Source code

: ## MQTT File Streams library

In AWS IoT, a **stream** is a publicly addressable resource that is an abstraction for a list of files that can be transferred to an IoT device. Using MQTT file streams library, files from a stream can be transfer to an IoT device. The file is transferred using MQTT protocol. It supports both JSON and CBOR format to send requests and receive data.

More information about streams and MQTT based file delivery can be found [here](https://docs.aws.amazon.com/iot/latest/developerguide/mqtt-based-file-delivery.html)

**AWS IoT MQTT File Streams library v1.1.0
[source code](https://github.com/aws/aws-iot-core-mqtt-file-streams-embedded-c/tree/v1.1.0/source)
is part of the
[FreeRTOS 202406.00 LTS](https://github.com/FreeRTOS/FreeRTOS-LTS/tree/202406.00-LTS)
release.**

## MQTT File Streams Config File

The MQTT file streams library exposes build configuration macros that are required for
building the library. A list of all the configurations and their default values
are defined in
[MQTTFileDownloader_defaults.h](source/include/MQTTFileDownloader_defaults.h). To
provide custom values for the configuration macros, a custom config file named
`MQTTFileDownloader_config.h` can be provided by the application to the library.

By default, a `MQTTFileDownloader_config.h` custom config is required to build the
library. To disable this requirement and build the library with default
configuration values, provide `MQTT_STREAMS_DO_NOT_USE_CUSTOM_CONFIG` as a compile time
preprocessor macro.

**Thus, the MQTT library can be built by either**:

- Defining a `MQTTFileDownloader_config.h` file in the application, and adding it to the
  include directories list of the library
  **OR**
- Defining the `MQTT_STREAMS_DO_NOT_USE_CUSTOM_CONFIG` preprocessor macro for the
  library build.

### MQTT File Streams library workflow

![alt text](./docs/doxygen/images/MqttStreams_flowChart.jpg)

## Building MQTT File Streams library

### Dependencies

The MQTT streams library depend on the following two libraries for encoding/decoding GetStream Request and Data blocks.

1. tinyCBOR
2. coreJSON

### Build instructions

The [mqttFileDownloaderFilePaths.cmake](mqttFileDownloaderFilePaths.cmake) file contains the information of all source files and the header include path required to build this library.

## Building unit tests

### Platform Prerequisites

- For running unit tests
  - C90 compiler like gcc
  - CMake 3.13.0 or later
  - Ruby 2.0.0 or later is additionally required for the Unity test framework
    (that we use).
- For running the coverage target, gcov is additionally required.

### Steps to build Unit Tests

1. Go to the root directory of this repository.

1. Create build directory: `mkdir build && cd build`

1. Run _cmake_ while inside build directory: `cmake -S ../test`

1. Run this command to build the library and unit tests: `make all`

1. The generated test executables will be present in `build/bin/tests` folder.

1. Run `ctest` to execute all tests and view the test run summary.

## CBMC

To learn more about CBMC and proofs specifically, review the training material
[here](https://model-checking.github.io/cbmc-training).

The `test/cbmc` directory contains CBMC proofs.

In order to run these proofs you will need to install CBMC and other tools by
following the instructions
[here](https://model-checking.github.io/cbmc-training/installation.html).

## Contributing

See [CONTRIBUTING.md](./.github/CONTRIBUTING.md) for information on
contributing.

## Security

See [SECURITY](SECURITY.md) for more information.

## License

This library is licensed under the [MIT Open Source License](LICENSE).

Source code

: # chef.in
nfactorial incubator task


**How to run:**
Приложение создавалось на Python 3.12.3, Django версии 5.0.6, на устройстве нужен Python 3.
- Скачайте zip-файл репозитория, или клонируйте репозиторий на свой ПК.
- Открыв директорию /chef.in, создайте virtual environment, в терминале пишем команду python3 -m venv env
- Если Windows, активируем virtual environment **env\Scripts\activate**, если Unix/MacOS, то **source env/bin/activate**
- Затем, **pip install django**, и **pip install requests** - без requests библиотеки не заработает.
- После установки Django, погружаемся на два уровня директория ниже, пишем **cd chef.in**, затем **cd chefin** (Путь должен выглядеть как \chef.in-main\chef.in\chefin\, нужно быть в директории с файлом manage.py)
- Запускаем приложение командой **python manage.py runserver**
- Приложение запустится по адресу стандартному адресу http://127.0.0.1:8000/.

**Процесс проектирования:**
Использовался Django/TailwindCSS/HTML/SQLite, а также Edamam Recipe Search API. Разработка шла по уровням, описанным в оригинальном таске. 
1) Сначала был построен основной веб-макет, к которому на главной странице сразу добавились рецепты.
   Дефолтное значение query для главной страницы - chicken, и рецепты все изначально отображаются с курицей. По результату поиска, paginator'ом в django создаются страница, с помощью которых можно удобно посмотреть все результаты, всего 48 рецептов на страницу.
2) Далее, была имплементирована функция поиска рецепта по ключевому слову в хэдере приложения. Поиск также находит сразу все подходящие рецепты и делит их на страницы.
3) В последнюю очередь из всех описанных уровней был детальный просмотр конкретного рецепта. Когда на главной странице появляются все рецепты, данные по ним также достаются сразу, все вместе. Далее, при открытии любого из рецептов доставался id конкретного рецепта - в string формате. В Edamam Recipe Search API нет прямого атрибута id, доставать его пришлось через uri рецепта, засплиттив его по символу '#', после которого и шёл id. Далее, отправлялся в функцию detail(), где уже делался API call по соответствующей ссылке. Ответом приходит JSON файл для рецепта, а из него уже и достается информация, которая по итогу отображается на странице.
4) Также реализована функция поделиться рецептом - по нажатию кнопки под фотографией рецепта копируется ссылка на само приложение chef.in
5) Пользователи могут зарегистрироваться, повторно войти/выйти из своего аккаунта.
+++
Your goal: Print exactly the lines above from the one with "provide custom values" to the one with "preprocessor macro.", including both.

Task result:
provide custom values for the configuration macros, a custom config file named
`MQTTFileDownloader_config.h` can be provided by the application to the library.

By default, a `MQTTFileDownloader_config.h` custom config is required to build the
library. To disable this requirement and build the library with default
configuration values, provide `MQTT_STREAMS_DO_NOT_USE_CUSTOM_CONFIG` as a compile time
preprocessor macro.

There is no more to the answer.